▶ Task item
Please copy exactly the lines from the top of the data through the line containing "Run benchamrk tests", and nothing else.

▶ Record extracts
═══

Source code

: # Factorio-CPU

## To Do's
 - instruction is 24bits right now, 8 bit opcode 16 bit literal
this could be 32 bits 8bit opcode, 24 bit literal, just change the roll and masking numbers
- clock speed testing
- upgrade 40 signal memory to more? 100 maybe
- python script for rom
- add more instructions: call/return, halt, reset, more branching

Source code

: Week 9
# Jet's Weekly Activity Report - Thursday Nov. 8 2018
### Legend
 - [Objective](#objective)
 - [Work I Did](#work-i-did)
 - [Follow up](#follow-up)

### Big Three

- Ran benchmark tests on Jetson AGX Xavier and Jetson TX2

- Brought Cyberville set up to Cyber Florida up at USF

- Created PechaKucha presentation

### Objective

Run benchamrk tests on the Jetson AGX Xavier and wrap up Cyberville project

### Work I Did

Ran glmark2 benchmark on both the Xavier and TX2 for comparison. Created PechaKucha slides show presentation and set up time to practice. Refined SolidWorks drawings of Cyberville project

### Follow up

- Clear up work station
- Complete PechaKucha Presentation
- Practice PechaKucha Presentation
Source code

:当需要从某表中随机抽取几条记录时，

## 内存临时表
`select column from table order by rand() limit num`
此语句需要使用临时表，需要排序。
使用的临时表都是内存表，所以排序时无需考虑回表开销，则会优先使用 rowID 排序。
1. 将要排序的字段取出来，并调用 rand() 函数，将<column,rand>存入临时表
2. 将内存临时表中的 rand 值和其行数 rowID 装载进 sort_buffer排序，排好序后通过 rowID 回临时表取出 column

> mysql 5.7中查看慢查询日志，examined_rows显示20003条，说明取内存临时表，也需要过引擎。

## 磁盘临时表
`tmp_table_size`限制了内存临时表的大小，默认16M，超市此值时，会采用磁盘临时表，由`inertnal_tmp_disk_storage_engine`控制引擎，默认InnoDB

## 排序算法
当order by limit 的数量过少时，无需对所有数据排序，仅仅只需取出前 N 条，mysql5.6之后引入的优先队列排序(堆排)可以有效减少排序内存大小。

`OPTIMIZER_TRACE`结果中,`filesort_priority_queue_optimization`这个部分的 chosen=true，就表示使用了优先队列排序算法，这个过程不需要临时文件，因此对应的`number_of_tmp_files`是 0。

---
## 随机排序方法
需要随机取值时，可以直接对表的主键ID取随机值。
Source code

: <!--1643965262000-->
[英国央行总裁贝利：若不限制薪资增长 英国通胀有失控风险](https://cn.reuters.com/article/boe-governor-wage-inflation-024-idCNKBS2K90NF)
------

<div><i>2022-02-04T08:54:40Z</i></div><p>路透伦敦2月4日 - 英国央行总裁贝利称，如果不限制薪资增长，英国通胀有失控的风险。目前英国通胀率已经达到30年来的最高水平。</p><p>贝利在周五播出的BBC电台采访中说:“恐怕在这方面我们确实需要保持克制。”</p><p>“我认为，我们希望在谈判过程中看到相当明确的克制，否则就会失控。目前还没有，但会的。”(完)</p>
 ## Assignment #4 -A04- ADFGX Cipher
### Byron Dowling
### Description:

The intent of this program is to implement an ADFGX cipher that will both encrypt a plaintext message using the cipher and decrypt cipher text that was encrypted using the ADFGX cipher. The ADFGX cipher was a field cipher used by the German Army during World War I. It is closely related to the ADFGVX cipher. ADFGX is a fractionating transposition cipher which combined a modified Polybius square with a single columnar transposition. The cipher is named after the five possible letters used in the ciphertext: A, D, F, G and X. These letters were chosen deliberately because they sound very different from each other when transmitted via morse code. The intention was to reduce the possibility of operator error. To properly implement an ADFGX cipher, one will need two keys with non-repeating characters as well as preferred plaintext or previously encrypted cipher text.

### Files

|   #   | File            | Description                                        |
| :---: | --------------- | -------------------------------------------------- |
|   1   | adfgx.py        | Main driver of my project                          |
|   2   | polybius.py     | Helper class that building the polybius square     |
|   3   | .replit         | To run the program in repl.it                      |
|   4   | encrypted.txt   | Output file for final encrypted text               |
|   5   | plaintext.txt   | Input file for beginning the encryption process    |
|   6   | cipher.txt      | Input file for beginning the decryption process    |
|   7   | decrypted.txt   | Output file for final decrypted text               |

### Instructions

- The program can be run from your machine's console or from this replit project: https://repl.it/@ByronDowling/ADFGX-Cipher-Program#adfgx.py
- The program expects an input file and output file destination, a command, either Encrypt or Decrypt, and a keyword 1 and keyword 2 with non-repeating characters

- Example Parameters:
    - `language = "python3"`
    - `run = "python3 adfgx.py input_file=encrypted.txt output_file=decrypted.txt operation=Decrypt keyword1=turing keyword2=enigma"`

═══

▶ Exercise output
Source code

: # Factorio-CPU

## To Do's
 - instruction is 24bits right now, 8 bit opcode 16 bit literal
this could be 32 bits 8bit opcode, 24 bit literal, just change the roll and masking numbers
- clock speed testing
- upgrade 40 signal memory to more? 100 maybe
- python script for rom
- add more instructions: call/return, halt, reset, more branching

Source code

: Week 9
# Jet's Weekly Activity Report - Thursday Nov. 8 2018
### Legend
 - [Objective](#objective)
 - [Work I Did](#work-i-did)
 - [Follow up](#follow-up)

### Big Three

- Ran benchmark tests on Jetson AGX Xavier and Jetson TX2

- Brought Cyberville set up to Cyber Florida up at USF

- Created PechaKucha presentation

### Objective

Run benchamrk tests on the Jetson AGX Xavier and wrap up Cyberville project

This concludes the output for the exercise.